What to work on »
Every line from the one with "## Vulnerability Detail" to the one with "## Recommendation", including those two, is to be copied exactly; all other lines of the entries below are left out.

....

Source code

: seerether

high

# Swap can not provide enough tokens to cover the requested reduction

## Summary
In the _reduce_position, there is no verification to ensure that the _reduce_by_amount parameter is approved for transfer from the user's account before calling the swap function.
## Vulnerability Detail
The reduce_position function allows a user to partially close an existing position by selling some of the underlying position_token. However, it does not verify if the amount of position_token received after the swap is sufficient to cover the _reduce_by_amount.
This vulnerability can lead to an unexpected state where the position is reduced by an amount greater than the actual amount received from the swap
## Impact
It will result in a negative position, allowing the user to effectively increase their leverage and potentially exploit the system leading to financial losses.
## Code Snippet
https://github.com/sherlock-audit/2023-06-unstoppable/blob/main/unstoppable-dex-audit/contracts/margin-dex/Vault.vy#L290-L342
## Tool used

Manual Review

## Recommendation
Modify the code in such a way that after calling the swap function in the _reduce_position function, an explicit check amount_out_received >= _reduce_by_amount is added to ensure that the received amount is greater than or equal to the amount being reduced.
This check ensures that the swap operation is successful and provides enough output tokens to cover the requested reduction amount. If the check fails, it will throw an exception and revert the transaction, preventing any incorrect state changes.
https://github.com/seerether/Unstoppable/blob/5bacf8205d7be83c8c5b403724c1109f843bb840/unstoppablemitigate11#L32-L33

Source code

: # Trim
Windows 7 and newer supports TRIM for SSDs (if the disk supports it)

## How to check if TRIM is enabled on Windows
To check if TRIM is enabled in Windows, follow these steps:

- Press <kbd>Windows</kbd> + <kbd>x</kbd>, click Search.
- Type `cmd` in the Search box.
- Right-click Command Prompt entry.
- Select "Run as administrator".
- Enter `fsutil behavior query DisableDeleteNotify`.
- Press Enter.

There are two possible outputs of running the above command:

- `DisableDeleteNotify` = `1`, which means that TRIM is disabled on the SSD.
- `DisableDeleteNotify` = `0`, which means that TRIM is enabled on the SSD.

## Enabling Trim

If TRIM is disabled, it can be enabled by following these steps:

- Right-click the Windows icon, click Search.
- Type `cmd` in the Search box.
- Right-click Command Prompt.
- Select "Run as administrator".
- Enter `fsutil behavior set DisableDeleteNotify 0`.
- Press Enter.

....

The completed task »
## Vulnerability Detail
The reduce_position function allows a user to partially close an existing position by selling some of the underlying position_token. However, it does not verify if the amount of position_token received after the swap is sufficient to cover the _reduce_by_amount.
This vulnerability can lead to an unexpected state where the position is reduced by an amount greater than the actual amount received from the swap
## Impact
It will result in a negative position, allowing the user to effectively increase their leverage and potentially exploit the system leading to financial losses.
## Code Snippet
https://github.com/sherlock-audit/2023-06-unstoppable/blob/main/unstoppable-dex-audit/contracts/margin-dex/Vault.vy#L290-L342
## Tool used

Manual Review

## Recommendation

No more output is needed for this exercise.